After the closures, Ms. Diaz decided to investigate the administrative cost within the Stanford Center and came up with surprising results. While the superintendet was rifing teaches and staff and closing schools, staff was growing within the Stanford Center and particularly in our superintendent’s office where yet another Broad graduate was hired as one of the superintendent’s administrative assistants.

Posted on October 6, 2009: The new assignment plan just came out and the proposal is to re-open five school buildings. Between closing five school buildings, shuffling students to different schools and now proposing the re-opening of five buildings within a year’s time speaks volumes about the lack of competency of our superintendent and her chosen staff.

We have now wasted money closing five schools, moving students, equipment and materials around just to re-open five school buildings.

The cost of re-opening five of these buildings is as follows:

Sand Point: $7M
Viewlands: $11M
Old Hay: $7.5M
Mc Donald$: $14.9M
Rainier View: $7.4M
Total so far: $47.8

The superintendent, along with the school board, plan to take the next capital levy money, BEX III, to be voted on in 2010 that was to go to the maintenance and seismic upgrades of our school buildings, which would make them safer, and instead use the money to re-open these previously closed buildings.

The decision to close schools last year and close or relocate programs came down from our superintendent’s office quickly and there was little time for debate or understanding of what the ramifications would be. It is my opinion that again, we need to have time to evaluate what cost can wait and how these cost can be phased so that we can not only make our existing buildings safer but also provide adequate space for all of our students.

There is also stimulus money that other school districts have been able to acquire to upgrade their school buildings through FEMA grants. These grants, part of a Disaster Mitigation Fund, are being used to make school buildings safer. I had presented this information to the school board and superintendent but no action was taken at the time.

Seattle Public Schools Performance Management Policy

Recently the Performance Management Policy was approved by our school board.

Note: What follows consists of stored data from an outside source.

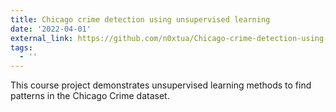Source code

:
```yaml
---
title: Chicago crime detection using unsupervised learning
date: '2022-04-01'
external_link: https://github.com/n0xtua/Chicago-crime-detection-using-unsupervised-learning-techniques
tags:
  - ''
---
```


This course project demonstrates unsupervised learning methods to find patterns in the Chicago Crime dataset.

<!--more-->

The one school district that was chosen by SPS staff to look at as a model was the Oakland Public School district.

One would ask why Oakland? There are fifty states worth of school districts to look at as a source of information.

Well, let’s take a look.

A parent spoke in front of the school board about the Oakland school district when the board was deciding whether to approve the Performance Management policy. She spoke ardently about how that school district had failed under their policy.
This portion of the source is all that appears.